Tutorial
Welcome to the EuBI-Bridge conversion tutorial. Here we demonstrate how to convert batches of image datasets to OME-Zarr using the EuBI-Bridge CLI.
EuBI-Bridge supports two different conversion modes: unary (one-to-one) and aggregative (multiple-to-one) conversion. Unary conversion converts each input file to a single OME-Zarr container, whereas aggregative conversion concatenates input images along specified dimensions. Below we explain each of these modes with examples.
Unary Conversion
Given a dataset structured as follows:
multichannel_timeseries
├── Channel1-T0001.tif
├── Channel1-T0002.tif
├── Channel1-T0003.tif
├── Channel1-T0004.tif
├── Channel2-T0001.tif
├── Channel2-T0002.tif
├── Channel2-T0003.tif
└── Channel2-T0004.tif
To convert each TIFF into a separate OME-Zarr container (unary conversion):
eubi to_zarr multichannel_timeseries multichannel_timeseries_zarr
To create OME-Zarr version 0.5 (with zarr version 3), add the --zarr_format 3
argument to the command:
eubi to_zarr multichannel_timeseries multichannel_timeseries_zarr --zarr_format 3
This produces:
multichannel_timeseries_zarr
├── Channel1-T0001.zarr
├── Channel1-T0002.zarr
├── Channel1-T0003.zarr
├── Channel1-T0004.zarr
├── Channel2-T0001.zarr
├── Channel2-T0002.zarr
├── Channel2-T0003.zarr
└── Channel2-T0004.zarr
Use wildcards to specifically convert the images belonging to Channel1:
eubi to_zarr "multichannel_timeseries/Channel1*" multichannel_timeseries_channel1_zarr
This produces:
multichannel_timeseries_zarr
├── Channel1-T0001.zarr
├── Channel1-T0002.zarr
├── Channel1-T0003.zarr
└── Channel1-T0004.zarr
Aggregative Conversion (Concatenation Along Dimensions)
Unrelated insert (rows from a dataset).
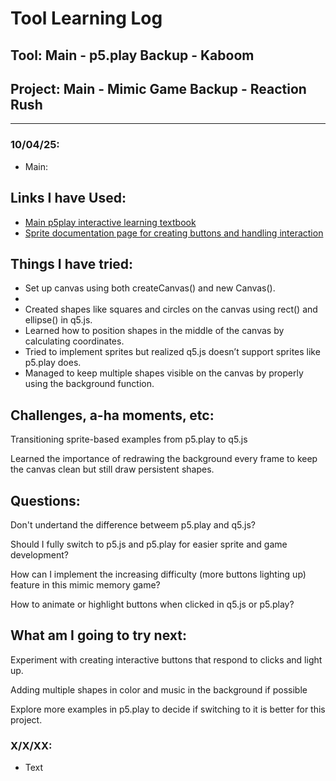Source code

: # Tool Learning Log

## Tool: **Main - p5.play   Backup - Kaboom**

## Project: **Main - Mimic Game     Backup - Reaction Rush**

---

### 10/04/25:
* Main:
## Links I have Used:
<ul>
<li><a href="https://p5play.org/learn/">Main p5play interactive learning textbook</a></li>
<li><a href="https://p5play.org/learn/sprite">Sprite documentation page for creating buttons and handling interaction</a></li>
</ul>

## Things I have tried:
<ul>
<li>Set up canvas using both createCanvas() and new Canvas().<li>

<li>Created shapes like squares and circles on the canvas using rect() and ellipse() in q5.js.</li>

<li>Learned how to position shapes in the middle of the canvas by calculating coordinates.</li>

<li>Tried to implement sprites but realized q5.js doesn’t support sprites like p5.play does.</li>

<li>Managed to keep multiple shapes visible on the canvas by properly using the background function.</li>
</ul>

## Challenges, a-ha moments, etc:
Transitioning sprite-based examples from p5.play to q5.js

Learned the importance of redrawing the background every frame to keep the canvas clean but still draw persistent shapes.

## Questions:
Don't undertand the difference betweem p5.play and q5.js?

Should I fully switch to p5.js and p5.play for easier sprite and game development?

How can I implement the increasing difficulty (more buttons lighting up) feature in this mimic memory game?

How to animate or highlight buttons when clicked in q5.js or p5.play?

## What am I going to try next:
Experiment with creating interactive buttons that respond to clicks and light up.

Adding multiple shapes in color and music in the background if possible

Explore more examples in p5.play to decide if switching to it is better for this project.

### X/X/XX:
* Text



<!--
* Links you used today (websites, videos, etc)
* Things you tried, progress you made, etc
* Challenges, a-ha moments, etc
* Questions you still have
* What you're going to try next
-->
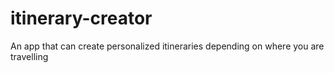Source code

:# itinerary-creator
An app that can create personalized itineraries depending on where you are travelling
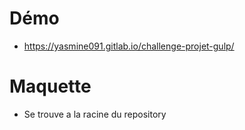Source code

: # Démo
 * https://yasmine091.gitlab.io/challenge-projet-gulp/


# Maquette
 * Se trouve a la racine du repository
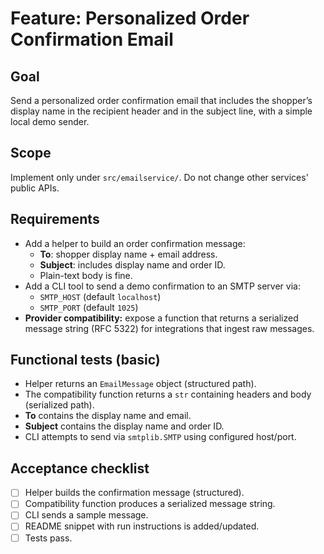 # Feature: Personalized Order Confirmation Email

## Goal
Send a personalized order confirmation email that includes the shopper’s display name in the recipient header and in the subject line, with a simple local demo sender.

## Scope
Implement only under `src/emailservice/`. Do not change other services' public APIs.

## Requirements
- Add a helper to build an order confirmation message:
  - **To**: shopper display name + email address.
  - **Subject**: includes display name and order ID.
  - Plain-text body is fine.
- Add a CLI tool to send a demo confirmation to an SMTP server via:
  - `SMTP_HOST` (default `localhost`)
  - `SMTP_PORT` (default `1025`)
- **Provider compatibility:** expose a function that returns a serialized message string (RFC 5322) for integrations that ingest raw messages.

## Functional tests (basic)
- Helper returns an `EmailMessage` object (structured path).
- The compatibility function returns a `str` containing headers and body (serialized path).
- **To** contains the display name and email.
- **Subject** contains the display name and order ID.
- CLI attempts to send via `smtplib.SMTP` using configured host/port.

## Acceptance checklist
- [ ] Helper builds the confirmation message (structured).
- [ ] Compatibility function produces a serialized message string.
- [ ] CLI sends a sample message.
- [ ] README snippet with run instructions is added/updated.
- [ ] Tests pass.
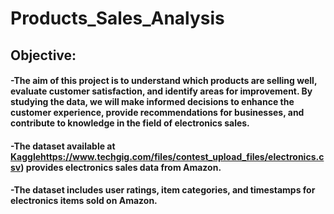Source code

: # Products_Sales_Analysis

## Objective:

#### -The aim of this project is to understand which products are selling well, evaluate customer satisfaction, and identify areas for improvement. By studying the data, we will make informed decisions to enhance the customer experience, provide recommendations for businesses, and contribute to knowledge in the field of electronics sales.
#### -The dataset available at [Kaggle](https://www.techgig.com/files/contest_upload_files/electronics.csv)https://www.techgig.com/files/contest_upload_files/electronics.csv) provides electronics sales data from Amazon.
#### -The dataset includes user ratings, item categories, and timestamps for electronics items sold on Amazon.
To concatenate images along specific dimensions, EuBI-Bridge needs to be informed
of file patterns that specify image dimensions. For this example,
the file pattern for the channel dimension is Channel
, which is followed by the channel index,
and the file pattern for the time dimension is T
, which is followed by the time index.
To concatenate along the time dimension:
eubi to_zarr multichannel_timeseries multichannel_timeseries_concat_zarr --channel_tag Channel --time_tag T --concatenation_axes t
Output:
multichannel_timeseries_time-concat_zarr
├── Channel1-T_tset.zarr
└── Channel2-T_tset.zarr
Important note: if the --channel_tag
was not provided, the tool would not be aware
of the multiple channels in the image and try to concatenate all images into a single one-channeled OME-Zarr. Therefore,
when an aggregative conversion is performed, all dimensions existing in the input files must be specified via their respective tags.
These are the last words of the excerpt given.